(Saved entries)
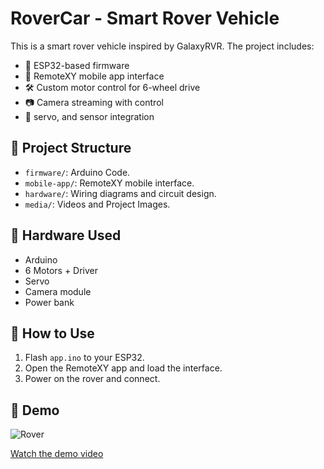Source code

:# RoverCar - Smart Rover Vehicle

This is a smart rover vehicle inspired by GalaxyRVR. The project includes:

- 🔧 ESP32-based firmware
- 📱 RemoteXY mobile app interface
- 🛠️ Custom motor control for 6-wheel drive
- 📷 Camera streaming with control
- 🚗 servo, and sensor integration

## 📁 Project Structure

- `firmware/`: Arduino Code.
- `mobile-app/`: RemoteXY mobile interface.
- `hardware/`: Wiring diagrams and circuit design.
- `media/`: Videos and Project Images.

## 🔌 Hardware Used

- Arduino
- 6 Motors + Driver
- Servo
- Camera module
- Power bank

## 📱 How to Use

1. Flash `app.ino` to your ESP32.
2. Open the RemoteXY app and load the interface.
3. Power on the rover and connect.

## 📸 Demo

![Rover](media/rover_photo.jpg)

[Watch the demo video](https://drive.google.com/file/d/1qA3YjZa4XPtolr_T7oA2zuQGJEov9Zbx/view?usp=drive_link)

==

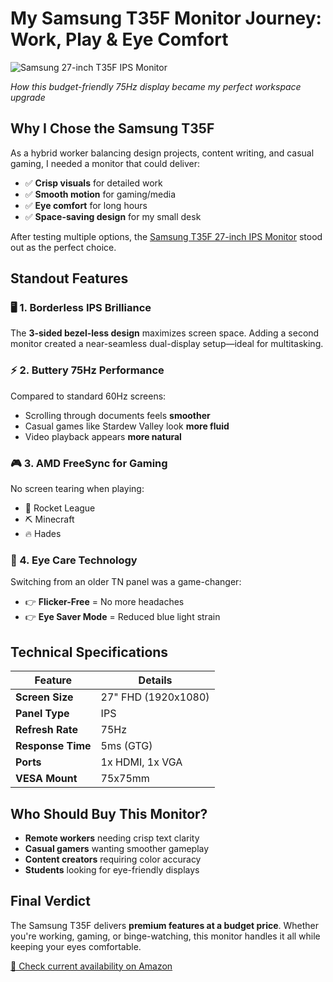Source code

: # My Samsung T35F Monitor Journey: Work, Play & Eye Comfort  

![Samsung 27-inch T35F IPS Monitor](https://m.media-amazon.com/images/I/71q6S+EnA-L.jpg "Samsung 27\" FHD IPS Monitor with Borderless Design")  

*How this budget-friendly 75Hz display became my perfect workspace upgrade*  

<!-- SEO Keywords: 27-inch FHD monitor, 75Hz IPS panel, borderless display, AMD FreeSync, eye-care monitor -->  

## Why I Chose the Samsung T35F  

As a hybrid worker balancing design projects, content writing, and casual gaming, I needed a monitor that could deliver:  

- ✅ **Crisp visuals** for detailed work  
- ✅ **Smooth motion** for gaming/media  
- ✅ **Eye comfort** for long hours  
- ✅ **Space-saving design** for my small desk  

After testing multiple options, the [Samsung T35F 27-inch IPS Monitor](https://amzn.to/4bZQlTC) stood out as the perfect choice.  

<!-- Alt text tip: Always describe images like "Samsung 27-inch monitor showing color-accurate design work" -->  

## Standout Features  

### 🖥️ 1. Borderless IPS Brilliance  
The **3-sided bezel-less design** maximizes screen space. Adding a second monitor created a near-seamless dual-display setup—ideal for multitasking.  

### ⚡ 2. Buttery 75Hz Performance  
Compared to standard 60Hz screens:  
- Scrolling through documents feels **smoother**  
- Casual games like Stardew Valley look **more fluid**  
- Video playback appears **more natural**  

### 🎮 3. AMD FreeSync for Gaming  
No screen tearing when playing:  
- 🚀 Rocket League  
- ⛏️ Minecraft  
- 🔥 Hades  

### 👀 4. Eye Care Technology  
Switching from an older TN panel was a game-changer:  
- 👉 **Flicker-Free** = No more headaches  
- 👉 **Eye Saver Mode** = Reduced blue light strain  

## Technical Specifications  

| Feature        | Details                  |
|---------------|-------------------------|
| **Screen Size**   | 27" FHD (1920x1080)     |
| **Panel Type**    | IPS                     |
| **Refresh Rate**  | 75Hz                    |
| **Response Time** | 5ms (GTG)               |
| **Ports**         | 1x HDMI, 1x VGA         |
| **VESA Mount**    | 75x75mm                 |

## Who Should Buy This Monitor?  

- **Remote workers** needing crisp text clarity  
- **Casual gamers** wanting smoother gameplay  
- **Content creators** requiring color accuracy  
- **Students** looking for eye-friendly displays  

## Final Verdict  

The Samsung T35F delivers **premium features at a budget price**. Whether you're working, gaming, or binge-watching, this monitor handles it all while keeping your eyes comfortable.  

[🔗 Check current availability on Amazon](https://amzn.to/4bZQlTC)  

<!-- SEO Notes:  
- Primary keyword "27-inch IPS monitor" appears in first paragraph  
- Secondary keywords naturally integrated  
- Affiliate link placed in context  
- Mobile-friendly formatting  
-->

What to work on =>
Reproduce the lines above, beginning at the line with "- **Content creators**" and stopping after the line with "## Final Verdict", exactly as they are.

Reply =>
- **Content creators** requiring color accuracy  
- **Students** looking for eye-friendly displays  

## Final Verdict  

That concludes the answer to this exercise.